The final two perpetrators of the Fleishman-Hillard bogus billing case had a sentencing hearing in a Los Angeles court last week. Prosecutors recommended that Douglas Dowie and John Stodder Jr. receive five and three years respectively in federal prison. The other executive charged in the case, Steven Sugerman, earlier received a lenient sentence of probation and community service thanks to his cooperation with prosecutors.
The trio were convicted of billing non-existent hours for public relations work to the Los Angeles Department of Water & Power, among other clients.
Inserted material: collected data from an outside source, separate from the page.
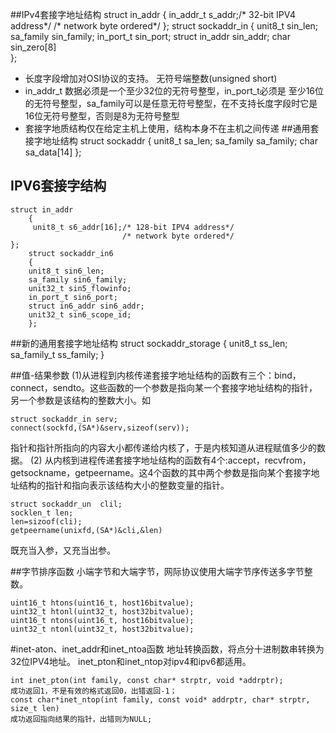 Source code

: ##IPv4套接字地址结构
    struct in_addr 
	{
    in_addr_t s_addr;/* 32-bit IPV4 address*/
                     /* network byte ordered*/
    };
	struct sockaddr_in 
	{
	unit8_t sin_len;
	sa_family sin_family;
	in_port_t sin_port;
	struct in_addr sin_addr;
	char sin_zero[8]  
	};	

- 长度字段增加对OSI协议的支持。 无符号端整数(unsigned short)
- in_addr_t 数据必须是一个至少32位的无符号整型，in_port_t必须是  至少16位的无符号整型，sa_family可以是任意无符号整型，在不支持长度字段时它是16位无符号整型，否则是8为无符号整型
- 套接字地质结构仅在给定主机上使用，结构本身不在主机之间传递
##通用套接字地址结构
	    struct sockaddr 
    	{
    	unit8_t sa_len;
    	sa_family sa_family;
    	char  sa_data[14]
    	};
## IPV6套接字结构
    struct in_addr 
    	{
         unit8_t s6_addr[16];/* 128-bit IPV4 address*/
                             /* network byte ordered*/
    };
    	struct sockaddr_in6 
    	{
    	unit8_t sin6_len;
    	sa_family sin6_family;
		unit32_t sin5_flowinfo;
    	in_port_t sin6_port;
    	struct in6_addr sin6_addr;
    	unit32_t sin6_scope_id;
    	};	


##新的通用套接字地址结构
    struct sockaddr_storage
    {
    unit8_t ss_len;
    sa_family_t ss_family;
    }

##值-结果参数
(1)从进程到内核传递套接字地址结构的函数有三个：bind，connect，sendto。这些函数的一个参数是指向某一个套接字地址结构的指针，另一个参数是该结构的整数大小。如

    struct sockaddr_in serv;
    connect(sockfd,(SA*)&serv,sizeof(serv));
指针和指针所指向的内容大小都传递给内核了，于是内核知道从进程赋值多少的数据。
(2) 从内核到进程传递套接字地址结构的函数有4个:accept，recvfrom，getsockname，getpeername。这4个函数的其中两个参数是指向某个套接字地址结构的指针和指向表示该结构大小的整数变量的指针。

    struct sockaddr_un  clil;
    socklen_t len;
    len=sizoof(cli);
    getpeername(unixfd,(SA*)&cli,&len)
既充当入参，又充当出参。

##字节排序函数
小端字节和大端字节，网际协议使用大端字节序传送多字节整数。

    uint16_t htons(uint16_t, host16bitvalue);
    uint32_t htonl(uint32_t, host32bitvalue);
    uint16_t ntons(uint16_t, host16bitvalue);
    uint32_t ntonl(uint32_t, host32bitvalue);

#inet-aton、inet_addr和inet_ntoa函数
地址转换函数，将点分十进制数串转换为32位IPV4地址。
inet_pton和inet_ntop对ipv4和ipv6都适用。

    int inet_pton(int family, const char* strptr, void *addrptr);
    成功返回1，不是有效的格式返回0，出错返回-1；
    const char*inet_ntop(int family, const void* addrptr, char* strptr, size_t len)
    成功返回指向结果的指针，出错则为NULL;


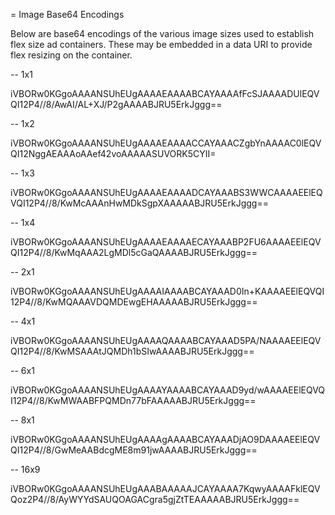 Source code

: = Image Base64 Encodings

Below are base64 encodings of the various image sizes used to establish flex size ad containers. These may be embedded in a data URI to provide flex resizing on the container.


-- 1x1

iVBORw0KGgoAAAANSUhEUgAAAAEAAAABCAYAAAAfFcSJAAAADUlEQVQI12P4//8/AwAI/AL+XJ/P2gAAAABJRU5ErkJggg==


-- 1x2

iVBORw0KGgoAAAANSUhEUgAAAAEAAAACCAYAAACZgbYnAAAAC0lEQVQI12NggAEAAAoAAef42voAAAAASUVORK5CYII=

-- 1x3

iVBORw0KGgoAAAANSUhEUgAAAAEAAAADCAYAAABS3WWCAAAAEElEQVQI12P4//8/KwMcAAAnHwMDkSgpXAAAAABJRU5ErkJggg==

-- 1x4

iVBORw0KGgoAAAANSUhEUgAAAAEAAAAECAYAAABP2FU6AAAAEElEQVQI12P4//8/KwMqAAA2LgMDl5cGaQAAAABJRU5ErkJggg==

-- 2x1

iVBORw0KGgoAAAANSUhEUgAAAAIAAAABCAYAAAD0In+KAAAAEElEQVQI12P4//8/KwMQAAAVDQMDEwgEHAAAAABJRU5ErkJggg==

-- 4x1

iVBORw0KGgoAAAANSUhEUgAAAAQAAAABCAYAAAD5PA/NAAAAEElEQVQI12P4//8/KwMSAAAtJQMDh1bSIwAAAABJRU5ErkJggg==

-- 6x1

iVBORw0KGgoAAAANSUhEUgAAAAYAAAABCAYAAAD9yd/wAAAAEElEQVQI12P4//8/KwMWAABFPQMDn77bFAAAAABJRU5ErkJggg==

-- 8x1

iVBORw0KGgoAAAANSUhEUgAAAAgAAAABCAYAAADjAO9DAAAAEElEQVQI12P4//8/GwMeAABdcgME8m91jwAAAABJRU5ErkJggg==

-- 16x9

iVBORw0KGgoAAAANSUhEUgAAABAAAAAJCAYAAAA7KqwyAAAAFklEQVQoz2P4//8/AyWYYdSAUQOAGACgra5gjZtTEAAAAABJRU5ErkJggg==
The DWP overpaid by about $30,000 per month, with a total overage of $325,000. All together, Fleishman-Hillard has paid $5.7 million to settle the matter with DWP and other city offices.
While legal experts debate whether over-billing should qualify as a crime or a civil breach of contract, communications professionals can focus on a more pragmatic question: Has the scandal changed PR practices?
"Cases like this make sure agencies will review all levels of work to make sure the bills are proper," said Denis Wolcott, a spokesman for the Metropolitan Water District and president of the Public Relations Society of America's L.A. chapter. "I would call these isolated cases, not rampant, and not prevalent in the industry."
But Jack O'Dwyer, publisher of New York-based newsletter O'Dwyer PR Report, believes the structure of the PR business encourages billing distortions. "PR should not be sold by the hour any more than a book manuscript should be sold by the pound," he said.
O'Dwyer cites the hypothetical case of a PR firm with two clients one that wants to publicize its new president, the other that wants a big event. By sheer luck, Time magazine calls to interview the president and the PR shop handles it in less than an hour. On the other hand, the event involves long hours, but because of bad weather no one shows up.
The client in Time magazine feels it got a lot of value, while the event sponsor feels cheated. So some PR firms, according to O'Dwyer, will "trade off hours" by charging the pleased client more hours and the sour client less than their respective projects required.
Instead, O'Dwyer thinks PR firms should charge a flat fee. "You don't have to know how much time it takes them that's their problem. If you pay by the hour, then they'll take forever," he said.